Even a fault tolerant and concurrently maintainable Tier IV site will not satisfy an IT requirement of Five Nines (99.999%) uptime. The best a Tier IV site can deliver over time is 99.995%. This assumes a site outage occurs only as a result of a fire alarm or EPO and that such an event occurs not more than once every five years. Only the top 10 percent of Tier IV sites will achieve this level of performance. Unless human activity issues are continually and rigorously addressed, at least one additional failure is likely over five years. While the site outage is assumed to be instantaneously restored (which requires “24 by forever” staffing), it can still require up to four hours for IT to recover information availability.

Tier IV’s 99.995% uptime is an average calculated over five years. An alternative calculation using the same underlying data is 100% uptime for four years and 99.954% for the year in which the downtime event occurs.

Higher levels of site uptime can be achieved by protecting against accidental activation of the real need for fire protection and EPOs. Preventatives include high sensitivity smoke detection, limiting fire load, signage, extensive training, staff certification, limited number of non-staff in critical spaces, and treating employees and contracted staff well to increase pride in their work. All of these measures, if taken, can reduce the risk of failures.

Other solutions include placing the redundant parts of the IT computing infrastructure in different site infrastructure compartments so that a site infrastructure event cannot simultaneously affect all IT systems. Another alternative is focusing special effort on business-critical and mission-critical applications so they do not require four hours to restore. These operational issues can improve the availability offered by any data center, and are particularly important in a Four Nines Tier IV data center housing IT equipment that requires Five Nines availability.

Back to top


Authorship
Pitt Turner
is a professional engineer, a distinguished fellow of The Institute, and a Principal in ComputerSite Engineering, Inc.® He has guided more than $1.6 billion in site infrastructure investment for primarily Fortune 50 clients.

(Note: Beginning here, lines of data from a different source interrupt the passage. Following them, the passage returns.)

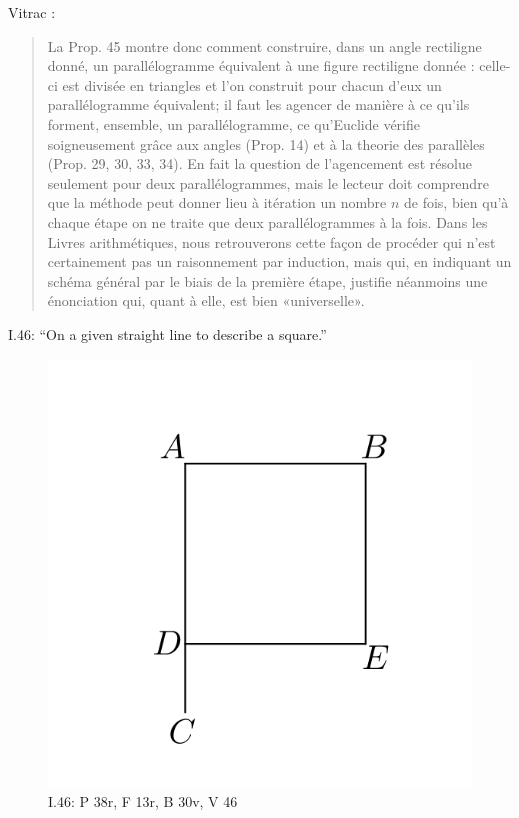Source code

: \documentclass{article}
\begin{document}
Vitrac \cite[p.~278]{vitracI}:

\begin{quote}
La Prop. 45 montre donc comment construire, dans un angle rectiligne
donn\'e, un parall\'elogramme \'equivalent \`a une figure rectiligne donn\'ee : celle-ci
est divis\'ee en triangles et l'on construit pour chacun d'eux un parall\'elogramme
\'equivalent; il faut les agencer de mani\`ere \`a ce qu'ils forment,
ensemble, un parall\'elogramme, ce qu'Euclide v\'erifie soigneusement gr{\^a}ce
aux angles (Prop. 14) et \`a la theorie des parall\`eles (Prop. 29, 30, 33, 34).
En fait la question de l'agencement est r\'esolue seulement pour deux parall\'elogrammes,
mais le lecteur doit comprendre que la m\'ethode peut donner
lieu \`a it\'eration un nombre $n$ de fois, bien qu'\`a chaque \'etape on ne traite
que deux parall\'elogrammes \`a la fois. Dans les Livres arithm\'etiques, nous
retrouverons cette fa{\c c}on de proc\'eder qui n'est certainement pas un raisonnement
par induction, mais qui, en indiquant un sch\'ema g\'en\'eral par le
biais de la premi\`ere \'etape, justifie n\'eanmoins une \'enonciation qui, quant \`a
elle, est bien «universelle».
\end{quote}



I.46: ``On a given straight line to describe a square.''

\begin{figure}
\begin{center}
\includegraphics{I46.png}
\end{center}
\caption{I.46: P 38r, F 13r, B 30v, V 46}
\label{I46}
\end{figure}
\end{document}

Hank Seader developed the original idea for the Tier concept. At the time, he was a facility manager for a major data center and wanted a simple way to convey complex reliability concepts to his senior management. Currently, Hank is a member for the ComputerSite Engineering team.

Ken Brill is Executive Director of The Institute, and a Principal in ComputerSite Engineering. He is the founder of the Site Uptime Network® and the inventor of dual power distribution technology for high availability data centers.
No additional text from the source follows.